▶ _Your goal_:
This task calls for copying every line in the data below that contains the word "entrar".

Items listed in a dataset
━━━━━━━━━━━━━━━━━━━━

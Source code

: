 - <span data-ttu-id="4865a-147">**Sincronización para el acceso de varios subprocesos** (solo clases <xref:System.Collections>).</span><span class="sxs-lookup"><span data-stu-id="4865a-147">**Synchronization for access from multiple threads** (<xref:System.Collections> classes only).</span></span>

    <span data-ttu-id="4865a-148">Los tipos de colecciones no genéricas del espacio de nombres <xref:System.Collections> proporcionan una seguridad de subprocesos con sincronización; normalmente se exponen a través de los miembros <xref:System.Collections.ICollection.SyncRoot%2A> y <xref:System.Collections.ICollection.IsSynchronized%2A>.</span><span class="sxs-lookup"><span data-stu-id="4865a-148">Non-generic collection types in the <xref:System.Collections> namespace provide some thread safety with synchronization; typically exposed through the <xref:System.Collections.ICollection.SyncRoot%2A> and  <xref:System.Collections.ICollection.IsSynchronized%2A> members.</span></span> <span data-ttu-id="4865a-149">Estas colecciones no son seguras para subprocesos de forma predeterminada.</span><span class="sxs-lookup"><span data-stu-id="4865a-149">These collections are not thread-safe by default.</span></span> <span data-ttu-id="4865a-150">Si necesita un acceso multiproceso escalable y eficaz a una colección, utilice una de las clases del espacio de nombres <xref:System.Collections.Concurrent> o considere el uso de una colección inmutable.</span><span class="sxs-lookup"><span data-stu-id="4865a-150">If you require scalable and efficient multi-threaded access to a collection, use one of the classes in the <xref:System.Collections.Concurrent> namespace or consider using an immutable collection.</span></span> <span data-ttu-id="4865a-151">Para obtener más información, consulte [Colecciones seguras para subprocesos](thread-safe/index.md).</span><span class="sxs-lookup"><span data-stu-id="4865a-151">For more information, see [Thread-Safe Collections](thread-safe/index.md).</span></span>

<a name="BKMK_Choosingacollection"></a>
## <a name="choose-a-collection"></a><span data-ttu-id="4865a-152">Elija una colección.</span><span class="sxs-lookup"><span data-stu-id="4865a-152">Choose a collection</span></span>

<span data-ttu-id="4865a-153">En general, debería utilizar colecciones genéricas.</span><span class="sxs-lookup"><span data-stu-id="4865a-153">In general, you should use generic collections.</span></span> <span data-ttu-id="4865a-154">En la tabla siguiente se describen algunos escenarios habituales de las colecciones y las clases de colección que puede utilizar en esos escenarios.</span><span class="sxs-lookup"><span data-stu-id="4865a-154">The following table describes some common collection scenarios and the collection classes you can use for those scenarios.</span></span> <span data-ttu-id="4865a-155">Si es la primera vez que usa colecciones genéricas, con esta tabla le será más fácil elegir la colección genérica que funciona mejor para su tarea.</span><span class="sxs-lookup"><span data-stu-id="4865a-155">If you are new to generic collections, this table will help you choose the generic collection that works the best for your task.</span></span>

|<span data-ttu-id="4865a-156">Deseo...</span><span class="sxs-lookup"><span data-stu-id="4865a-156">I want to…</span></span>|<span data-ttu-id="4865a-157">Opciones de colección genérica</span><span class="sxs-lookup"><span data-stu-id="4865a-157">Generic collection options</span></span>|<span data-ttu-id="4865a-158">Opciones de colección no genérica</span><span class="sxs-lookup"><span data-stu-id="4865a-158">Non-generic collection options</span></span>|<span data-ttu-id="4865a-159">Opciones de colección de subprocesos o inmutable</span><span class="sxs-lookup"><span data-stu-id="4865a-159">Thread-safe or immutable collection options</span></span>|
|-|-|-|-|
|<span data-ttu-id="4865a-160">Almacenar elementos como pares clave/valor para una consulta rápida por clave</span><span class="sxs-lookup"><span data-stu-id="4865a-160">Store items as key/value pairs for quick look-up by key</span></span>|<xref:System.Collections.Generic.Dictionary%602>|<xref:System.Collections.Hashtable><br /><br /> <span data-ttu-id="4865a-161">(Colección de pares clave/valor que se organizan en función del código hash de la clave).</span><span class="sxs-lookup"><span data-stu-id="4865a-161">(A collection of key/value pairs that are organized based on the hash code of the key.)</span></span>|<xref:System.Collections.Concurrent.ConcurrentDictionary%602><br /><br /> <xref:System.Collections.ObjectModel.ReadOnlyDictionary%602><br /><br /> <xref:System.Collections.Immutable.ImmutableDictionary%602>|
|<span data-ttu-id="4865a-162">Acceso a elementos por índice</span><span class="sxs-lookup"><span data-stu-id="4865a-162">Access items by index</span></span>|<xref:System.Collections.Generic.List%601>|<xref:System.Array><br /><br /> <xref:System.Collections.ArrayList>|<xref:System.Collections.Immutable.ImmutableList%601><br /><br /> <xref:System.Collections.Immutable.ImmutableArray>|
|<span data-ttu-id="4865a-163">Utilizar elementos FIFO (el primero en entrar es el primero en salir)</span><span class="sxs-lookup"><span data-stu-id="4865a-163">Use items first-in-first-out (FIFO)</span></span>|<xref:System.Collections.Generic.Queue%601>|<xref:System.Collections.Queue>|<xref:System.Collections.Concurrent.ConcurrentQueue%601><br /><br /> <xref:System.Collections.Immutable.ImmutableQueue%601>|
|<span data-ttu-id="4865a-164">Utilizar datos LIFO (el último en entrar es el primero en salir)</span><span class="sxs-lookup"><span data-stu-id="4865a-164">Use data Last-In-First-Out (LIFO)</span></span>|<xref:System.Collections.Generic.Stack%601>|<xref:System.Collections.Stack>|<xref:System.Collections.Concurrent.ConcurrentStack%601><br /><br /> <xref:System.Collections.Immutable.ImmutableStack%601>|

━━━━━━━━━━━━━━━━━━━━

▶ _Reply_:
|<span data-ttu-id="4865a-163">Utilizar elementos FIFO (el primero en entrar es el primero en salir)</span><span class="sxs-lookup"><span data-stu-id="4865a-163">Use items first-in-first-out (FIFO)</span></span>|<xref:System.Collections.Generic.Queue%601>|<xref:System.Collections.Queue>|<xref:System.Collections.Concurrent.ConcurrentQueue%601><br /><br /> <xref:System.Collections.Immutable.ImmutableQueue%601>|
|<span data-ttu-id="4865a-164">Utilizar datos LIFO (el último en entrar es el primero en salir)</span><span class="sxs-lookup"><span data-stu-id="4865a-164">Use data Last-In-First-Out (LIFO)</span></span>|<xref:System.Collections.Generic.Stack%601>|<xref:System.Collections.Stack>|<xref:System.Collections.Concurrent.ConcurrentStack%601><br /><br /> <xref:System.Collections.Immutable.ImmutableStack%601>|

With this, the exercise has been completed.